__What this task involves__. The required answer is the data below, restated word for word with images omitted.

*** Block opens ***

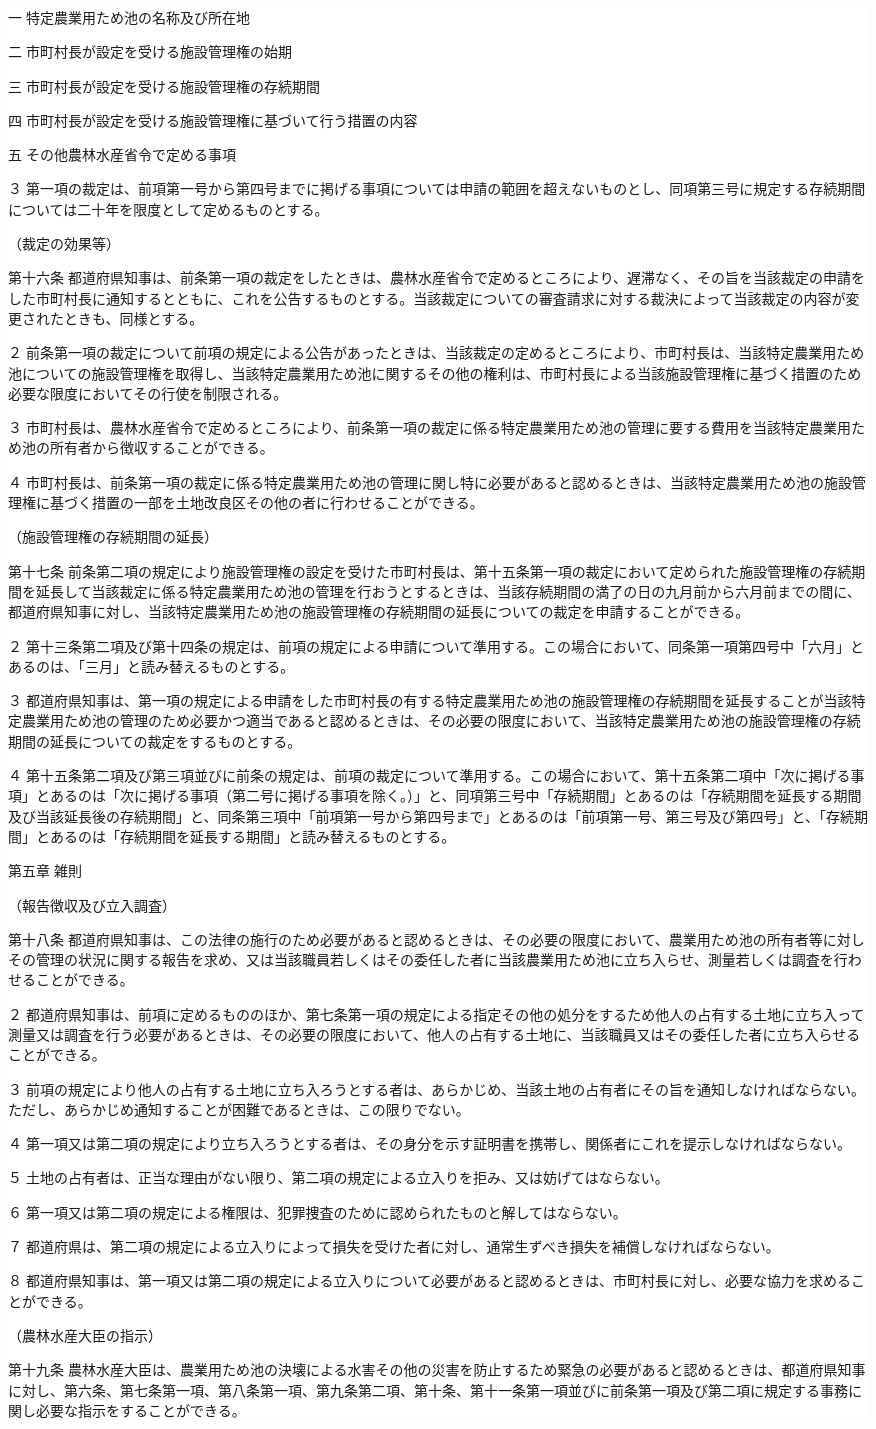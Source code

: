一 特定農業用ため池の名称及び所在地

二 市町村長が設定を受ける施設管理権の始期

三 市町村長が設定を受ける施設管理権の存続期間

四 市町村長が設定を受ける施設管理権に基づいて行う措置の内容

五 その他農林水産省令で定める事項

３ 第一項の裁定は、前項第一号から第四号までに掲げる事項については申請の範囲を超えないものとし、同項第三号に規定する存続期間については二十年を限度として定めるものとする。

（裁定の効果等）

第十六条 都道府県知事は、前条第一項の裁定をしたときは、農林水産省令で定めるところにより、遅滞なく、その旨を当該裁定の申請をした市町村長に通知するとともに、これを公告するものとする。当該裁定についての審査請求に対する裁決によって当該裁定の内容が変更されたときも、同様とする。

２ 前条第一項の裁定について前項の規定による公告があったときは、当該裁定の定めるところにより、市町村長は、当該特定農業用ため池についての施設管理権を取得し、当該特定農業用ため池に関するその他の権利は、市町村長による当該施設管理権に基づく措置のため必要な限度においてその行使を制限される。

３ 市町村長は、農林水産省令で定めるところにより、前条第一項の裁定に係る特定農業用ため池の管理に要する費用を当該特定農業用ため池の所有者から徴収することができる。

４ 市町村長は、前条第一項の裁定に係る特定農業用ため池の管理に関し特に必要があると認めるときは、当該特定農業用ため池の施設管理権に基づく措置の一部を土地改良区その他の者に行わせることができる。

（施設管理権の存続期間の延長）

第十七条 前条第二項の規定により施設管理権の設定を受けた市町村長は、第十五条第一項の裁定において定められた施設管理権の存続期間を延長して当該裁定に係る特定農業用ため池の管理を行おうとするときは、当該存続期間の満了の日の九月前から六月前までの間に、都道府県知事に対し、当該特定農業用ため池の施設管理権の存続期間の延長についての裁定を申請することができる。

２ 第十三条第二項及び第十四条の規定は、前項の規定による申請について準用する。この場合において、同条第一項第四号中「六月」とあるのは、「三月」と読み替えるものとする。

３ 都道府県知事は、第一項の規定による申請をした市町村長の有する特定農業用ため池の施設管理権の存続期間を延長することが当該特定農業用ため池の管理のため必要かつ適当であると認めるときは、その必要の限度において、当該特定農業用ため池の施設管理権の存続期間の延長についての裁定をするものとする。

４ 第十五条第二項及び第三項並びに前条の規定は、前項の裁定について準用する。この場合において、第十五条第二項中「次に掲げる事項」とあるのは「次に掲げる事項（第二号に掲げる事項を除く。）」と、同項第三号中「存続期間」とあるのは「存続期間を延長する期間及び当該延長後の存続期間」と、同条第三項中「前項第一号から第四号まで」とあるのは「前項第一号、第三号及び第四号」と、「存続期間」とあるのは「存続期間を延長する期間」と読み替えるものとする。

第五章 雑則

（報告徴収及び立入調査）

第十八条 都道府県知事は、この法律の施行のため必要があると認めるときは、その必要の限度において、農業用ため池の所有者等に対しその管理の状況に関する報告を求め、又は当該職員若しくはその委任した者に当該農業用ため池に立ち入らせ、測量若しくは調査を行わせることができる。

２ 都道府県知事は、前項に定めるもののほか、第七条第一項の規定による指定その他の処分をするため他人の占有する土地に立ち入って測量又は調査を行う必要があるときは、その必要の限度において、他人の占有する土地に、当該職員又はその委任した者に立ち入らせることができる。

３ 前項の規定により他人の占有する土地に立ち入ろうとする者は、あらかじめ、当該土地の占有者にその旨を通知しなければならない。ただし、あらかじめ通知することが困難であるときは、この限りでない。

４ 第一項又は第二項の規定により立ち入ろうとする者は、その身分を示す証明書を携帯し、関係者にこれを提示しなければならない。

５ 土地の占有者は、正当な理由がない限り、第二項の規定による立入りを拒み、又は妨げてはならない。

６ 第一項又は第二項の規定による権限は、犯罪捜査のために認められたものと解してはならない。

７ 都道府県は、第二項の規定による立入りによって損失を受けた者に対し、通常生ずべき損失を補償しなければならない。

８ 都道府県知事は、第一項又は第二項の規定による立入りについて必要があると認めるときは、市町村長に対し、必要な協力を求めることができる。

（農林水産大臣の指示）

第十九条 農林水産大臣は、農業用ため池の決壊による水害その他の災害を防止するため緊急の必要があると認めるときは、都道府県知事に対し、第六条、第七条第一項、第八条第一項、第九条第二項、第十条、第十一条第一項並びに前条第一項及び第二項に規定する事務に関し必要な指示をすることができる。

*** Block closes ***

__Result for this exercise__.
Source code

:一 特定農業用ため池の名称及び所在地

二 市町村長が設定を受ける施設管理権の始期

三 市町村長が設定を受ける施設管理権の存続期間

四 市町村長が設定を受ける施設管理権に基づいて行う措置の内容

五 その他農林水産省令で定める事項

３ 第一項の裁定は、前項第一号から第四号までに掲げる事項については申請の範囲を超えないものとし、同項第三号に規定する存続期間については二十年を限度として定めるものとする。

（裁定の効果等）

第十六条 都道府県知事は、前条第一項の裁定をしたときは、農林水産省令で定めるところにより、遅滞なく、その旨を当該裁定の申請をした市町村長に通知するとともに、これを公告するものとする。当該裁定についての審査請求に対する裁決によって当該裁定の内容が変更されたときも、同様とする。

２ 前条第一項の裁定について前項の規定による公告があったときは、当該裁定の定めるところにより、市町村長は、当該特定農業用ため池についての施設管理権を取得し、当該特定農業用ため池に関するその他の権利は、市町村長による当該施設管理権に基づく措置のため必要な限度においてその行使を制限される。

３ 市町村長は、農林水産省令で定めるところにより、前条第一項の裁定に係る特定農業用ため池の管理に要する費用を当該特定農業用ため池の所有者から徴収することができる。

４ 市町村長は、前条第一項の裁定に係る特定農業用ため池の管理に関し特に必要があると認めるときは、当該特定農業用ため池の施設管理権に基づく措置の一部を土地改良区その他の者に行わせることができる。

（施設管理権の存続期間の延長）

第十七条 前条第二項の規定により施設管理権の設定を受けた市町村長は、第十五条第一項の裁定において定められた施設管理権の存続期間を延長して当該裁定に係る特定農業用ため池の管理を行おうとするときは、当該存続期間の満了の日の九月前から六月前までの間に、都道府県知事に対し、当該特定農業用ため池の施設管理権の存続期間の延長についての裁定を申請することができる。

２ 第十三条第二項及び第十四条の規定は、前項の規定による申請について準用する。この場合において、同条第一項第四号中「六月」とあるのは、「三月」と読み替えるものとする。

３ 都道府県知事は、第一項の規定による申請をした市町村長の有する特定農業用ため池の施設管理権の存続期間を延長することが当該特定農業用ため池の管理のため必要かつ適当であると認めるときは、その必要の限度において、当該特定農業用ため池の施設管理権の存続期間の延長についての裁定をするものとする。

４ 第十五条第二項及び第三項並びに前条の規定は、前項の裁定について準用する。この場合において、第十五条第二項中「次に掲げる事項」とあるのは「次に掲げる事項（第二号に掲げる事項を除く。）」と、同項第三号中「存続期間」とあるのは「存続期間を延長する期間及び当該延長後の存続期間」と、同条第三項中「前項第一号から第四号まで」とあるのは「前項第一号、第三号及び第四号」と、「存続期間」とあるのは「存続期間を延長する期間」と読み替えるものとする。

第五章 雑則

（報告徴収及び立入調査）

第十八条 都道府県知事は、この法律の施行のため必要があると認めるときは、その必要の限度において、農業用ため池の所有者等に対しその管理の状況に関する報告を求め、又は当該職員若しくはその委任した者に当該農業用ため池に立ち入らせ、測量若しくは調査を行わせることができる。

２ 都道府県知事は、前項に定めるもののほか、第七条第一項の規定による指定その他の処分をするため他人の占有する土地に立ち入って測量又は調査を行う必要があるときは、その必要の限度において、他人の占有する土地に、当該職員又はその委任した者に立ち入らせることができる。

３ 前項の規定により他人の占有する土地に立ち入ろうとする者は、あらかじめ、当該土地の占有者にその旨を通知しなければならない。ただし、あらかじめ通知することが困難であるときは、この限りでない。

４ 第一項又は第二項の規定により立ち入ろうとする者は、その身分を示す証明書を携帯し、関係者にこれを提示しなければならない。

５ 土地の占有者は、正当な理由がない限り、第二項の規定による立入りを拒み、又は妨げてはならない。

６ 第一項又は第二項の規定による権限は、犯罪捜査のために認められたものと解してはならない。

７ 都道府県は、第二項の規定による立入りによって損失を受けた者に対し、通常生ずべき損失を補償しなければならない。

８ 都道府県知事は、第一項又は第二項の規定による立入りについて必要があると認めるときは、市町村長に対し、必要な協力を求めることができる。

（農林水産大臣の指示）

第十九条 農林水産大臣は、農業用ため池の決壊による水害その他の災害を防止するため緊急の必要があると認めるときは、都道府県知事に対し、第六条、第七条第一項、第八条第一項、第九条第二項、第十条、第十一条第一項並びに前条第一項及び第二項に規定する事務に関し必要な指示をすることができる。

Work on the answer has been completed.